И между тем он понимал, что ему пришло время совершить что-нибудь значительное, что-нибудь такое, что закалило бы его, если можно так выразиться. Он не мог скрыть от себя, что до настоящего времени, – а ему уже было больше сорока, – он был всего лишь довольно заурядным демагогом, уступающем в дерзости Катилине, а в военной славе – Помпею и даже Лукуллу.
Его главное превосходство заключалось в том, что к тридцати годам он сумел наделать долгов на пятьдесят миллионов; но когда эти долги были розданы, его превосходство было потеряно.
Он был, это верно, величайшим распутником Рима, и все равно только после Клодия. А разве Цезарь не говорил, что предпочел бы быть первым в каком-нибудь глухом городишке, чем вторым в столице мира?

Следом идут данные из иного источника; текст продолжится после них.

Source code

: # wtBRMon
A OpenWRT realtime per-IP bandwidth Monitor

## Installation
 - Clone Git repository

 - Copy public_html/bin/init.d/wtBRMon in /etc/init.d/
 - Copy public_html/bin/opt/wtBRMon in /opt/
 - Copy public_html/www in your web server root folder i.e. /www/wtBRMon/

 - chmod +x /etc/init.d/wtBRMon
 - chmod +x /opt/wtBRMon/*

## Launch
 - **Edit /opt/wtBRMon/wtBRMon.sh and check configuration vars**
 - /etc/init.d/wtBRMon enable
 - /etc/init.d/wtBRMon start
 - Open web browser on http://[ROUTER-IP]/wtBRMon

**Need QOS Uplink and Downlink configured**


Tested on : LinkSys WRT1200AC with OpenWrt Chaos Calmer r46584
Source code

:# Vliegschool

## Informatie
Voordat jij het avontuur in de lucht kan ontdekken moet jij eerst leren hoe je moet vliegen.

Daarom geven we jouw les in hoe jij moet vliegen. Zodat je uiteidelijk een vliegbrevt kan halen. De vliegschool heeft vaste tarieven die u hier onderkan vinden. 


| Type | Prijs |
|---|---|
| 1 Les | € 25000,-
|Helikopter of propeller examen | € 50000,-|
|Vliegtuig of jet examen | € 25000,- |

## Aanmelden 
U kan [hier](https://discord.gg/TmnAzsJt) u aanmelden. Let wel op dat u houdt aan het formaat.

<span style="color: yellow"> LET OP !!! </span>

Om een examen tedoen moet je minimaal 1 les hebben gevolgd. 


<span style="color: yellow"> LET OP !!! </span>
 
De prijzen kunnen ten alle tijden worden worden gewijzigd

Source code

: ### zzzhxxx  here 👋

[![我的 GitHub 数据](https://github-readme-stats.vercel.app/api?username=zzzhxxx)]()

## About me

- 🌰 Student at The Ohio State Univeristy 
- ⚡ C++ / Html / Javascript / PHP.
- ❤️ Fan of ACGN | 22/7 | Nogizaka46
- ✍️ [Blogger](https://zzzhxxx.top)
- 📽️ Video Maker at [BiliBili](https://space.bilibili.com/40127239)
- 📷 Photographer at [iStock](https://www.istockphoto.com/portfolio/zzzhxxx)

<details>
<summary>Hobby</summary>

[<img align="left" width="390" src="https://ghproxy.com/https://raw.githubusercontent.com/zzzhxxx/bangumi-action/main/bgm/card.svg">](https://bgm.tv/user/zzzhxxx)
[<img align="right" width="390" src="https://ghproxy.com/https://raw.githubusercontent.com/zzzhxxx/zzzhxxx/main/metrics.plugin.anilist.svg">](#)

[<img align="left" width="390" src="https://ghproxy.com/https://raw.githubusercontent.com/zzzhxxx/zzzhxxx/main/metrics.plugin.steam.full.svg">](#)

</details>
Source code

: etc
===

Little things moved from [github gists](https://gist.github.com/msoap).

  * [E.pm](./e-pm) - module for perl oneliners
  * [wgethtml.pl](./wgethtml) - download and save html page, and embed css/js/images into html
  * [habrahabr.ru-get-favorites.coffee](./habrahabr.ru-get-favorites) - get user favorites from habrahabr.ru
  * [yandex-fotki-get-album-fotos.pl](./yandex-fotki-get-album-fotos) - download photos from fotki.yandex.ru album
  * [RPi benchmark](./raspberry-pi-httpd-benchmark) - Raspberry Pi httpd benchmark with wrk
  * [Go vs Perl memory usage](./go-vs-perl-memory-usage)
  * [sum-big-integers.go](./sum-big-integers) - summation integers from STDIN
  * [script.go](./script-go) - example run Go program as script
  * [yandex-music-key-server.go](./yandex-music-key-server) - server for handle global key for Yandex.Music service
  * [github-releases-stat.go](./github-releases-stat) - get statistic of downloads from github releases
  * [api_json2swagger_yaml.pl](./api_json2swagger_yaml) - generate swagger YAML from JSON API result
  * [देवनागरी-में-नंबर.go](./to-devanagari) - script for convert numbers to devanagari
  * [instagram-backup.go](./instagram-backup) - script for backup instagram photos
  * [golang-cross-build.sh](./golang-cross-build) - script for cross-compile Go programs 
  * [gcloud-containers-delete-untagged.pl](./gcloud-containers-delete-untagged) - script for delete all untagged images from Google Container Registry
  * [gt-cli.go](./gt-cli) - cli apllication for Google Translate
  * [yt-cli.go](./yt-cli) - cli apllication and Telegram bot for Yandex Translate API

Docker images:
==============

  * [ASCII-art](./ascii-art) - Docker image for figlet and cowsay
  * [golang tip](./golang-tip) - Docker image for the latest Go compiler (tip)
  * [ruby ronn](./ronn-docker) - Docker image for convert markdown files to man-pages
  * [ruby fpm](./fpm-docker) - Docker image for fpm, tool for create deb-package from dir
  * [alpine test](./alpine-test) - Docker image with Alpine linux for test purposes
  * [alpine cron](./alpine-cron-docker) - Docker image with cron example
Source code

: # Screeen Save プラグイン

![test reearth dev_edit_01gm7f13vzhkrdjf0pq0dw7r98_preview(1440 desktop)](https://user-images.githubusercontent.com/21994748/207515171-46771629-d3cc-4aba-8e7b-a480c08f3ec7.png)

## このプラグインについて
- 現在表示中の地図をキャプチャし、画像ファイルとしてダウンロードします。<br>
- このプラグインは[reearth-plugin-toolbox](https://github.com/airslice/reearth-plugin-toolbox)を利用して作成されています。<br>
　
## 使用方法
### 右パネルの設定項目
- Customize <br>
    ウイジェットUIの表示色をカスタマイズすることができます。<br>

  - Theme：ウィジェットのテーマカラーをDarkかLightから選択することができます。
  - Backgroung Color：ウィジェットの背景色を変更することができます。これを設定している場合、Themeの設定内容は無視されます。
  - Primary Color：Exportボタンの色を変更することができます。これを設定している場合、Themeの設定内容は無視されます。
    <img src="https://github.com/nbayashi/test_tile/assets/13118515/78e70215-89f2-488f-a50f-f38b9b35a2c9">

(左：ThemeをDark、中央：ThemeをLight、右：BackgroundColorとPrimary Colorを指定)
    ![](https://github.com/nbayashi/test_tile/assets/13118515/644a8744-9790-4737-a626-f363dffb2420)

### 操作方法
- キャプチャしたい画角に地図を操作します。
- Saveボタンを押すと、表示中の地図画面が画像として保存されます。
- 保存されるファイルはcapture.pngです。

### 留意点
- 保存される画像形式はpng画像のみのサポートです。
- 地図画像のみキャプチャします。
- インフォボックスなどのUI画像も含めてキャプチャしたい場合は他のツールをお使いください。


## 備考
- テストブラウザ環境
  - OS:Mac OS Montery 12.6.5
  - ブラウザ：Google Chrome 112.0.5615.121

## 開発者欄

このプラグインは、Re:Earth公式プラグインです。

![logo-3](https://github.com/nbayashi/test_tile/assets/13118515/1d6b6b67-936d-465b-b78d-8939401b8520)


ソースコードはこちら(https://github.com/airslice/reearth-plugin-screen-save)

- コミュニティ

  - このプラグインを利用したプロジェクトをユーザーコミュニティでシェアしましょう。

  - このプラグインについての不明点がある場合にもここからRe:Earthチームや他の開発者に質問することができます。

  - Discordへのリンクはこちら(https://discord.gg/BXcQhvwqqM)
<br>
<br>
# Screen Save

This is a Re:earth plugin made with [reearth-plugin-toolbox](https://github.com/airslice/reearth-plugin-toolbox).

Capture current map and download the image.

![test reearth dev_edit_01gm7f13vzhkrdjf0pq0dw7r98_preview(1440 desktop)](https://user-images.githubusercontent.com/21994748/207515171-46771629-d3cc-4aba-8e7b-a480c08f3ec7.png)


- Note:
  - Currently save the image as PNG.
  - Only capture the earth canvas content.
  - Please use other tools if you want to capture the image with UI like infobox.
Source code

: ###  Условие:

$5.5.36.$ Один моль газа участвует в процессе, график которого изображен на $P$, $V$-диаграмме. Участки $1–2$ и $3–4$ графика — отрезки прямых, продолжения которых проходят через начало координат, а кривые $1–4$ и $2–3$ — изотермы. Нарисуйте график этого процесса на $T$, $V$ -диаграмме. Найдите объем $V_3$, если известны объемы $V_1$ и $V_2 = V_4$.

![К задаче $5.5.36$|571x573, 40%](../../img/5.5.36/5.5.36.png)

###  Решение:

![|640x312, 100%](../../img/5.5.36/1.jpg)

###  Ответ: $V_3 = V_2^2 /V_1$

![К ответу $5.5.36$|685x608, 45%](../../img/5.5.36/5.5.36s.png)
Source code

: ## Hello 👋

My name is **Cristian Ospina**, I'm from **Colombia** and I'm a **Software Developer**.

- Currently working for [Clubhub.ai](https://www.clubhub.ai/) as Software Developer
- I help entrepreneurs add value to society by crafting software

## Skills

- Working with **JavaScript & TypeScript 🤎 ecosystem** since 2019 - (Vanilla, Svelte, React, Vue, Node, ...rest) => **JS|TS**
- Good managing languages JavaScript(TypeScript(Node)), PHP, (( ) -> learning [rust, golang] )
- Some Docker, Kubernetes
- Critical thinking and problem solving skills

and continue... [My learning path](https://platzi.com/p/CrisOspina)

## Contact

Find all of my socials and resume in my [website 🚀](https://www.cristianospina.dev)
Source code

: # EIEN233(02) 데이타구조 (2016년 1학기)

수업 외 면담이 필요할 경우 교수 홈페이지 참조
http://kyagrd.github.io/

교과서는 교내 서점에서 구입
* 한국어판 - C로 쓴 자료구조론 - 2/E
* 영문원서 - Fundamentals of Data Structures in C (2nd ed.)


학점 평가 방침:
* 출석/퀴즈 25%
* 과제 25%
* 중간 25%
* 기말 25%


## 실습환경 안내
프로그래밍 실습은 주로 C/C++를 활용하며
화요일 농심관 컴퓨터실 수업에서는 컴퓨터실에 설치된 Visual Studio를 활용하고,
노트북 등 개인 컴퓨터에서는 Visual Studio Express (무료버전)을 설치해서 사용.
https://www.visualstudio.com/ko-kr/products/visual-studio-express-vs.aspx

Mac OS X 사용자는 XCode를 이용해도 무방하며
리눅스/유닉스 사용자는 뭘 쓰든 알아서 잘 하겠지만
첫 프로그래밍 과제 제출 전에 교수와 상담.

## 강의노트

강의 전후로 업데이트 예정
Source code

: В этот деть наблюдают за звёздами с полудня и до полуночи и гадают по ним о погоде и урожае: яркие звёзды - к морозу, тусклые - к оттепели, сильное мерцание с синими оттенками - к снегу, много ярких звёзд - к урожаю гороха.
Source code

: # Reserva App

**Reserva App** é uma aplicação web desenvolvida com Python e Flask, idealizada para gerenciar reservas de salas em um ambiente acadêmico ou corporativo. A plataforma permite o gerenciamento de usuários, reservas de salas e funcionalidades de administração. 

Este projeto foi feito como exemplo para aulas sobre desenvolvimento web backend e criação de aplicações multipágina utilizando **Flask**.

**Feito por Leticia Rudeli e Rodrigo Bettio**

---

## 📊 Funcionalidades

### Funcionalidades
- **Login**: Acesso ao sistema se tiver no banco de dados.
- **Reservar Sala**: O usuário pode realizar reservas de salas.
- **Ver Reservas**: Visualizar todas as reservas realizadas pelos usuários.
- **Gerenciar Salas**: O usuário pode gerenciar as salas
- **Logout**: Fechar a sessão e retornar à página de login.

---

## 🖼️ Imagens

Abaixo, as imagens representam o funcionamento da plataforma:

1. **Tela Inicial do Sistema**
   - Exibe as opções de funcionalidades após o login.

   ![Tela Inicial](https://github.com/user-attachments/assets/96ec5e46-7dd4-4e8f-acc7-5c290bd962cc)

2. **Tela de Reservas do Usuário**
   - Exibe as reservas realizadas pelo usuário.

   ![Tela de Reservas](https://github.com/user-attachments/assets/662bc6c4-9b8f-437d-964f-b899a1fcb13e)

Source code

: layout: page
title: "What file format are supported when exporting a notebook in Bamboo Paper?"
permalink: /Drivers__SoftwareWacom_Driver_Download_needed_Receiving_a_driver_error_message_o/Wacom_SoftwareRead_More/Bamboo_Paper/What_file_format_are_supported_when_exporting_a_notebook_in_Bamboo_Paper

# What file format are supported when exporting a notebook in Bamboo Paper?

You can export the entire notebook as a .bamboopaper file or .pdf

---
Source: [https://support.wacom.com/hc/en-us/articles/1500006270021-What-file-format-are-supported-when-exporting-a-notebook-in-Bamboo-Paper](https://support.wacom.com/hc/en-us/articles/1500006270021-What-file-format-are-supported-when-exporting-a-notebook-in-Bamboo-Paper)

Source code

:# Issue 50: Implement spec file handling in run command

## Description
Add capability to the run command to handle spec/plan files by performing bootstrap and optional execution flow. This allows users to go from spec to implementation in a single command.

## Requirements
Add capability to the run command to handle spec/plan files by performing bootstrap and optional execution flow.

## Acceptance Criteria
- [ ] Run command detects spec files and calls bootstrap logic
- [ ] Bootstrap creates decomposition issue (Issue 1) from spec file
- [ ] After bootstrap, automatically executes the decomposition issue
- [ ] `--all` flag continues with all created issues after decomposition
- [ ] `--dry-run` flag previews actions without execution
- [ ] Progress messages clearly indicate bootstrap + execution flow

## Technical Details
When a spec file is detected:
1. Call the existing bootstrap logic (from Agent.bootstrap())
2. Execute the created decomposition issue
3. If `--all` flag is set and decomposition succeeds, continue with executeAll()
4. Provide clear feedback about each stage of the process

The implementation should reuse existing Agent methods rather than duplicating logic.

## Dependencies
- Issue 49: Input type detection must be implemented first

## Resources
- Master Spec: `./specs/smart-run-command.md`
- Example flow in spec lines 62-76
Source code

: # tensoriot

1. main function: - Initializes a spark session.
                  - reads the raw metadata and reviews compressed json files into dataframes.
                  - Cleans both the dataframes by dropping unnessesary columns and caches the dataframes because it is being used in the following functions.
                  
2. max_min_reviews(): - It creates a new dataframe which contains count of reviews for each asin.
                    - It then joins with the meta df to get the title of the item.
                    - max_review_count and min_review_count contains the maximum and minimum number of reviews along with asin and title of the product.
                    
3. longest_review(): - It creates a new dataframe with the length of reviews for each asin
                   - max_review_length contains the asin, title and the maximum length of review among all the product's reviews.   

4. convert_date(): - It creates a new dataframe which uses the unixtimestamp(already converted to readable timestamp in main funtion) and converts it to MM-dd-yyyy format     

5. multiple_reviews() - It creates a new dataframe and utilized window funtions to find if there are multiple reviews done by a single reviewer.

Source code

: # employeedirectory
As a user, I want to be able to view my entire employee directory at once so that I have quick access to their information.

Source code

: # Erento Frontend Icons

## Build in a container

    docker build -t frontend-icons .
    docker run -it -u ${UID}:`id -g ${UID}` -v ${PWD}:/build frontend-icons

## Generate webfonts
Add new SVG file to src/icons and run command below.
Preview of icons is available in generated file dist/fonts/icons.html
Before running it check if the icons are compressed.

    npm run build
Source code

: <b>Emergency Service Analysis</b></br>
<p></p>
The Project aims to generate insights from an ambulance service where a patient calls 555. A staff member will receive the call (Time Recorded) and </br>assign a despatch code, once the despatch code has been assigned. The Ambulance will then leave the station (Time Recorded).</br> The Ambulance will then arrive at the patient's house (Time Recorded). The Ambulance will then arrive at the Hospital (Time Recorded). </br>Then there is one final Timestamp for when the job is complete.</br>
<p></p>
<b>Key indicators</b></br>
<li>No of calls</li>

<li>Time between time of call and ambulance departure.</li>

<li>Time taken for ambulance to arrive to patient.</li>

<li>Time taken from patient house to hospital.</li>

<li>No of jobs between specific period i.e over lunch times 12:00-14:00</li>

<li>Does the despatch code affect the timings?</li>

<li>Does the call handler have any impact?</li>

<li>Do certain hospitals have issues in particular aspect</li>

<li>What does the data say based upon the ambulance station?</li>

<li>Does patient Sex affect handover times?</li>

Его последние политические комбинации не увенчались успехом, и в результате он опять остался позади Клодия.
В тот день, когда Помпей, опьяненный своей первой брачной ночью, сделал так, что ему было поручено управление Трансальпинской Галлией и Иллирией с четырьмя легионами, даже среди народа возникло страшное сопротивление этому указу.
Оппозицию возглавил Катон.
Цезарь хотел подавить это сопротивление через его вождя; он велел арестовать Катона и препроводить его в тюрьму. Но это грубое решение имело столь малый успех, что Цезарь сам был вынужден отдать приказ одному из трибунов освободить Катона из рук своих ликторов.
В другой раз, когда стали вызывать тревогу выступления трибуна Куриона, сына Куриона-старшего, подговорили доносчика Веттия, и он публично обвинил Куриона, Паселла, Цепиона, Брута и Лентула, сына жреца, в намерении убить Помпея. Бибул якобы сам принес ему, Веттию, кинжал; – как будто в Риме было так трудно раздобыть кинжал, что Бибулу пришлось специально взять на себя эту заботу.
Веттия освистали и бросили в тюрьму. На следующий день его нашли там удавленным; это было настолько на руку Цезарю, что, по правде сказать, если бы его так часто не упрекали за его чрезмерную доброту, можно было подумать, что он имел какое-то отношение к этому самоубийству, которое случилось так кстати.